Combat Still Needs Work
The combat in the new Naughty Bear title has been improved slightly, but that doesn’t mean it isn’t still clunky. Light and heavy attacks are at your disposal as well as unlockable moves as you level up. However, none of them provide a fluid experience. Sticking to stealth is much more entertaining then taking on enemies head on, primarily because some bears can take down Naughty Bear’s stamina and health in a hit or two. This makes avoiding combat the better path. It’s definitely a step in the right direction, but it needs some more fine-tuning.
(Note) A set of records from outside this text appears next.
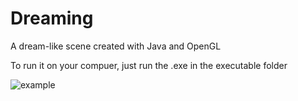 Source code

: # Dreaming
A dream-like scene created with Java and OpenGL

To run it on your compuer, just run the .exe in the executable folder

![example](https://i.imgur.com/rGAHEna.png) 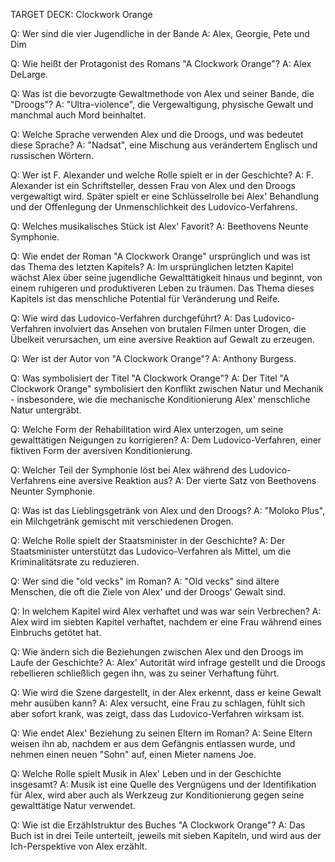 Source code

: TARGET DECK: Clockwork Orange

Q: Wer sind die vier Jugendliche in der Bande
A: Alex, Georgie, Pete und Dim
<!--ID: 1685622932607-->

Q: Wie heißt der Protagonist des Romans "A Clockwork Orange"? 
A: Alex DeLarge.
<!--ID: 1685623453073-->


Q: Was ist die bevorzugte Gewaltmethode von Alex und seiner Bande, die "Droogs"? 
A: "Ultra-violence", die Vergewaltigung, physische Gewalt und manchmal auch Mord beinhaltet.
<!--ID: 1685623453079-->


Q: Welche Sprache verwenden Alex und die Droogs, und was bedeutet diese Sprache? 
A: "Nadsat", eine Mischung aus verändertem Englisch und russischen Wörtern.
<!--ID: 1685623453082-->

Q: Wer ist F. Alexander und welche Rolle spielt er in der Geschichte? 
A: F. Alexander ist ein Schriftsteller, dessen Frau von Alex und den Droogs vergewaltigt wird. Später spielt er eine Schlüsselrolle bei Alex' Behandlung und der Offenlegung der Unmenschlichkeit des Ludovico-Verfahrens.
<!--ID: 1685623453085-->


Q: Welches musikalisches Stück ist Alex' Favorit? 
A: Beethovens Neunte Symphonie.
<!--ID: 1685623453089-->


Q: Wie endet der Roman "A Clockwork Orange" ursprünglich und was ist das Thema des letzten Kapitels? 
A: Im ursprünglichen letzten Kapitel wächst Alex über seine jugendliche Gewalttätigkeit hinaus und beginnt, von einem ruhigeren und produktiveren Leben zu träumen. Das Thema dieses Kapitels ist das menschliche Potential für Veränderung und Reife.
<!--ID: 1685623453093-->


Q: Wie wird das Ludovico-Verfahren durchgeführt? 
A: Das Ludovico-Verfahren involviert das Ansehen von brutalen Filmen unter Drogen, die Übelkeit verursachen, um eine aversive Reaktion auf Gewalt zu erzeugen.
<!--ID: 1685623453098-->


Q: Wer ist der Autor von "A Clockwork Orange"? 
A: Anthony Burgess.
<!--ID: 1685623453102-->


Q: Was symbolisiert der Titel "A Clockwork Orange"? 
A: Der Titel "A Clockwork Orange" symbolisiert den Konflikt zwischen Natur und Mechanik - insbesondere, wie die mechanische Konditionierung Alex' menschliche Natur untergräbt.
<!--ID: 1685623453106-->

Q: Welche Form der Rehabilitation wird Alex unterzogen, um seine gewalttätigen Neigungen zu korrigieren? 
A: Dem Ludovico-Verfahren, einer fiktiven Form der aversiven Konditionierung.
<!--ID: 1685623469795-->

Q: Welcher Teil der Symphonie löst bei Alex während des Ludovico-Verfahrens eine aversive Reaktion aus? 
A: Der vierte Satz von Beethovens Neunter Symphonie.
<!--ID: 1685623680952-->


Q: Was ist das Lieblingsgetränk von Alex und den Droogs? 
A: "Moloko Plus", ein Milchgetränk gemischt mit verschiedenen Drogen.
<!--ID: 1685623680959-->


Q: Welche Rolle spielt der Staatsminister in der Geschichte? 
A: Der Staatsminister unterstützt das Ludovico-Verfahren als Mittel, um die Kriminalitätsrate zu reduzieren.
<!--ID: 1685623680963-->


Q: Wer sind die "old vecks" im Roman? 
A: "Old vecks" sind ältere Menschen, die oft die Ziele von Alex' und der Droogs' Gewalt sind.
<!--ID: 1685623680967-->


Q: In welchem Kapitel wird Alex verhaftet und was war sein Verbrechen? 
A: Alex wird im siebten Kapitel verhaftet, nachdem er eine Frau während eines Einbruchs getötet hat.
<!--ID: 1685623680971-->


Q: Wie ändern sich die Beziehungen zwischen Alex und den Droogs im Laufe der Geschichte? 
A: Alex' Autorität wird infrage gestellt und die Droogs rebellieren schließlich gegen ihn, was zu seiner Verhaftung führt.
<!--ID: 1685623680975-->


Q: Wie wird die Szene dargestellt, in der Alex erkennt, dass er keine Gewalt mehr ausüben kann? 
A: Alex versucht, eine Frau zu schlagen, fühlt sich aber sofort krank, was zeigt, dass das Ludovico-Verfahren wirksam ist.
<!--ID: 1685623680979-->


Q: Wie endet Alex' Beziehung zu seinen Eltern im Roman? 
A: Seine Eltern weisen ihn ab, nachdem er aus dem Gefängnis entlassen wurde, und nehmen einen neuen "Sohn" auf, einen Mieter namens Joe.
<!--ID: 1685623680982-->


Q: Welche Rolle spielt Musik in Alex' Leben und in der Geschichte insgesamt? 
A: Musik ist eine Quelle des Vergnügens und der Identifikation für Alex, wird aber auch als Werkzeug zur Konditionierung gegen seine gewalttätige Natur verwendet.
<!--ID: 1685623680985-->


Q: Wie ist die Erzählstruktur des Buches "A Clockwork Orange"? 
A: Das Buch ist in drei Teile unterteilt, jeweils mit sieben Kapiteln, und wird aus der Ich-Perspektive von Alex erzählt.
<!--ID: 1685623680988-->
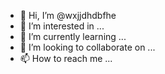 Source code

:- 👋 Hi, I’m @wxjjdhdbfhe
- 👀 I’m interested in ...
- 🌱 I’m currently learning ...
- 💞️ I’m looking to collaborate on ...
- 📫 How to reach me ...

<!---
wxjjdhdbfhe/wxjjdhdbfhe is a ✨ special ✨ repository because its `README.md` (this file) appears on your GitHub profile.
You can click the Preview link to take a look at your changes.
--->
Naughty Bear feels at home as a digital title and I think it was always destined to be one. That’s not saying anything bad about it either. The abundance of gruesome kills and equipment ensures that you’ll be playing for quite a while as you climb the leaderboard and unlock everything throughout the 36 missions. Panic in Paradise’s tweaks and additions put it leagues ahead of the 2010 game, becoming a more accessible and enjoyable experience overall. Certain glitches and a still-flawed combat system detract a bit from the game, but with so many improvements weighing out the other side, Panic in Paradise is a great downloadable title that can easily justify it’s $14.99 price point and is worth checking out.[Editor's Note]: Naughty Bear Panic in Paradise was reviewed on the PlayStation 3 platform. The voucher code was provided to us by the publisher for review purposes.]